Each line of the data below that holds the word "setTimeout" is to be reported in full.

(Stored data)
------------------------

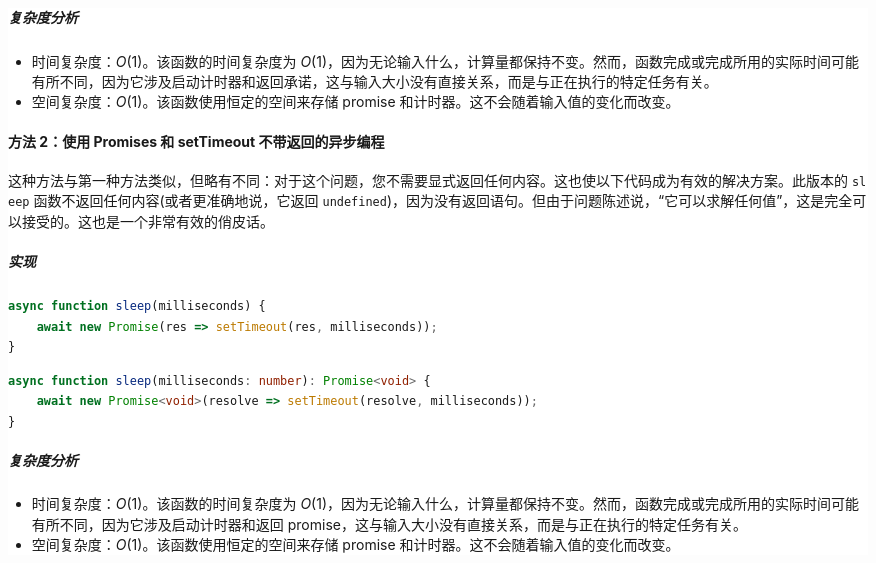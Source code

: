 ##### 复杂度分析

- 时间复杂度：$O(1)$。该函数的时间复杂度为 $O(1)$，因为无论输入什么，计算量都保持不变。然而，函数完成或完成所用的实际时间可能有所不同，因为它涉及启动计时器和返回承诺，这与输入大小没有直接关系，而是与正在执行的特定任务有关。
- 空间复杂度：$O(1)$。该函数使用恒定的空间来存储 promise 和计时器。这不会随着输入值的变化而改变。

#### 方法 2：使用 Promises 和 setTimeout 不带返回的异步编程

这种方法与第一种方法类似，但略有不同：对于这个问题，您不需要显式返回任何内容。这也使以下代码成为有效的解决方案。此版本的 `sleep` 函数不返回任何内容(或者更准确地说，它返回 `undefined`)，因为没有返回语句。但由于问题陈述说，“它可以求解任何值”，这是完全可以接受的。这也是一个非常有效的俏皮话。

##### 实现

```javascript
async function sleep(milliseconds) {
    await new Promise(res => setTimeout(res, milliseconds)); 
}
```

```typescript
async function sleep(milliseconds: number): Promise<void> {
    await new Promise<void>(resolve => setTimeout(resolve, milliseconds));
}
```

##### 复杂度分析

- 时间复杂度：$O(1)$。该函数的时间复杂度为 $O(1)$，因为无论输入什么，计算量都保持不变。然而，函数完成或完成所用的实际时间可能有所不同，因为它涉及启动计时器和返回 promise，这与输入大小没有直接关系，而是与正在执行的特定任务有关。
- 空间复杂度：$O(1)$。该函数使用恒定的空间来存储 promise 和计时器。这不会随着输入值的变化而改变。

------------------------

**Problem solution:**
#### 方法 2：使用 Promises 和 setTimeout 不带返回的异步编程
    await new Promise(res => setTimeout(res, milliseconds)); 
    await new Promise<void>(resolve => setTimeout(resolve, milliseconds));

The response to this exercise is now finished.